Measuring molecules at a single synapse gives clues to how memories become long term.

Lasting Memories

When neurons fire in the brain, they exchange signals through tiny buds known as spines. Signaling strength can fluctuate rapidly, but some changes lasting minutes or longer are thought to encode long-term memories. To better understand what’s happening in those extended moments, biophysicist Ryohei Yasuda images living spines as signaling occurs, as seen in this series of photos.

Postdoctoral researcher Hong Wang flits in and out of a dark, curtained-off area in Ryohei Yasuda’s lab at Duke University. Wang is fiddling with a slice of mouse brain that floats in an electrolyte broth similar to the fluid that naturally bathes the brain. Once she has the setup just right, she will use one of Yasuda’s specially built microscopes to look at enlargement of a single neuron’s spine, a tiny bud that receives signals from neighboring cells.

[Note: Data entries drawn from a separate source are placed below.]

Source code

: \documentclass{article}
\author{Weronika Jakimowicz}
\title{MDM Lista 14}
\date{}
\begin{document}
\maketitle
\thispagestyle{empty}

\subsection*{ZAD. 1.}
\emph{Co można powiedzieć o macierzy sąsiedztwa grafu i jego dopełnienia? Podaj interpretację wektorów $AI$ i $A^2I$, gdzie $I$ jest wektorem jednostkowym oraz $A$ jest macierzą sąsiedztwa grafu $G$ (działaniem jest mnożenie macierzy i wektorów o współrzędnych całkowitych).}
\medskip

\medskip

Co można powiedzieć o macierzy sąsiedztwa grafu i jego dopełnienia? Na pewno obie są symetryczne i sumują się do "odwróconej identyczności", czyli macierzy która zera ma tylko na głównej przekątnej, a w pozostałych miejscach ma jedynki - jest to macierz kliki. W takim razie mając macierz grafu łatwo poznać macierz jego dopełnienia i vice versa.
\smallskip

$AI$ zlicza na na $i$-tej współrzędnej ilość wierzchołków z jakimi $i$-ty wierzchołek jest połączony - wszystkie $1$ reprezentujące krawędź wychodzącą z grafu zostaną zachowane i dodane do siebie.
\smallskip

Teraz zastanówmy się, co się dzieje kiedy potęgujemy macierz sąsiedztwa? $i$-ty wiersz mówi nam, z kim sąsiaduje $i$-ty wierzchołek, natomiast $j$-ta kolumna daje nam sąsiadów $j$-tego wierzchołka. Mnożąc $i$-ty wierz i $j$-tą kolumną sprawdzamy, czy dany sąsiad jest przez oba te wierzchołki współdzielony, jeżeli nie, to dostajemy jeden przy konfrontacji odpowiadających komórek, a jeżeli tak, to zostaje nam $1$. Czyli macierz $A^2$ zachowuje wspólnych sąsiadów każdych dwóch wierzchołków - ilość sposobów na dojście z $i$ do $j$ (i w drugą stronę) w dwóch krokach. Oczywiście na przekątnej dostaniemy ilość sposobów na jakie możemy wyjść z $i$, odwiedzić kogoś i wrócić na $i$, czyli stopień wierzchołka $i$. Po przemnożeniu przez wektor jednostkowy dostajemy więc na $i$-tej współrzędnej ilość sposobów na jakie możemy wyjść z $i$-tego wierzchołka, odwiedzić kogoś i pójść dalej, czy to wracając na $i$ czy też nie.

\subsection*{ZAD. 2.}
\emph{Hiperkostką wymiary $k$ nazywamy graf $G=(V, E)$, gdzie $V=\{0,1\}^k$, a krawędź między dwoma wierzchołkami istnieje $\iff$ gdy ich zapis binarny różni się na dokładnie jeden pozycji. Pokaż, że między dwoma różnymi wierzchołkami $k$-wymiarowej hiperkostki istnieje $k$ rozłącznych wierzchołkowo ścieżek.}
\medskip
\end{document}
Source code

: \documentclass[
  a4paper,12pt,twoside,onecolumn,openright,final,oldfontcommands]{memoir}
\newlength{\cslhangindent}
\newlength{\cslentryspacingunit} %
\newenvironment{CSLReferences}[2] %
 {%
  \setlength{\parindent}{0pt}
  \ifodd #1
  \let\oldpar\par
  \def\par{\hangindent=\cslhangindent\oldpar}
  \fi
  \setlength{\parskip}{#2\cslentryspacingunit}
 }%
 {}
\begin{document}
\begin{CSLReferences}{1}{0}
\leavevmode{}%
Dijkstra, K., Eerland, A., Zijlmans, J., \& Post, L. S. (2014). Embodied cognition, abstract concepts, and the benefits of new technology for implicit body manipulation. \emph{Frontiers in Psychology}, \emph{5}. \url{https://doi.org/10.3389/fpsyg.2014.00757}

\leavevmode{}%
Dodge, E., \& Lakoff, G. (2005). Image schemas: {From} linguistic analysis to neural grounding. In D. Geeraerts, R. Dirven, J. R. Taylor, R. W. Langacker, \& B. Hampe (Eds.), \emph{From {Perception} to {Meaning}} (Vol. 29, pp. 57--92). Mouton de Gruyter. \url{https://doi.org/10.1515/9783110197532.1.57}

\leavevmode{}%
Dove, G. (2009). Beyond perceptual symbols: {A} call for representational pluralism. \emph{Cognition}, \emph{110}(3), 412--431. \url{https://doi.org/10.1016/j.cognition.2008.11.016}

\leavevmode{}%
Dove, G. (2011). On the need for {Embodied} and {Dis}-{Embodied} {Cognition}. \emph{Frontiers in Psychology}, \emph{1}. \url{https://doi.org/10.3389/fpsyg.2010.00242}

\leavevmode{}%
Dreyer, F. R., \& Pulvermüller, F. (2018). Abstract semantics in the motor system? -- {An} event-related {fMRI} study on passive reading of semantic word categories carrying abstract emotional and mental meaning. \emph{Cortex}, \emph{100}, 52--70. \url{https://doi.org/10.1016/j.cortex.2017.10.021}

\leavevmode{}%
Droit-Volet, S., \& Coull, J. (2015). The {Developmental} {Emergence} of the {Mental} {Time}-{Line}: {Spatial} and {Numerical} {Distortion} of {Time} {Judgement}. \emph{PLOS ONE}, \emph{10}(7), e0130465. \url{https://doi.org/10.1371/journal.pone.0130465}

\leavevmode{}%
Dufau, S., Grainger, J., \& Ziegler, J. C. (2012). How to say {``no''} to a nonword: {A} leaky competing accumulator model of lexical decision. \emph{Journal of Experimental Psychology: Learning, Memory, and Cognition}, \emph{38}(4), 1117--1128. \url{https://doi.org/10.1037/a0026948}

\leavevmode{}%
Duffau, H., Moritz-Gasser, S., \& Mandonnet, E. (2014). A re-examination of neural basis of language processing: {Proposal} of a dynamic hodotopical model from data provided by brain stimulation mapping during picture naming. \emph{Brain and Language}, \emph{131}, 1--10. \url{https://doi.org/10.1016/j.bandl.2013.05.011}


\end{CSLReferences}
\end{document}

Yasuda, an HHMI early career scientist, is a biophysicist by training. For his Ph.D. dissertation, he developed ways to image single molecules tethered to glass slides. To better understand the molecular intricacies of learning, memory, and behavior, he has shifted his interests to imaging molecules in single synapses in brain slices. Hundreds of molecules are needed to transform a discrete event into a long-lasting memory, and in his latest study, his team reports exactly when and where in the neuron two important molecules are active.

“The synapse is small but not simple,” Yasuda says. “It’s got a lot of complicated machinery, and it’s the perfect place to use my biophysical background.”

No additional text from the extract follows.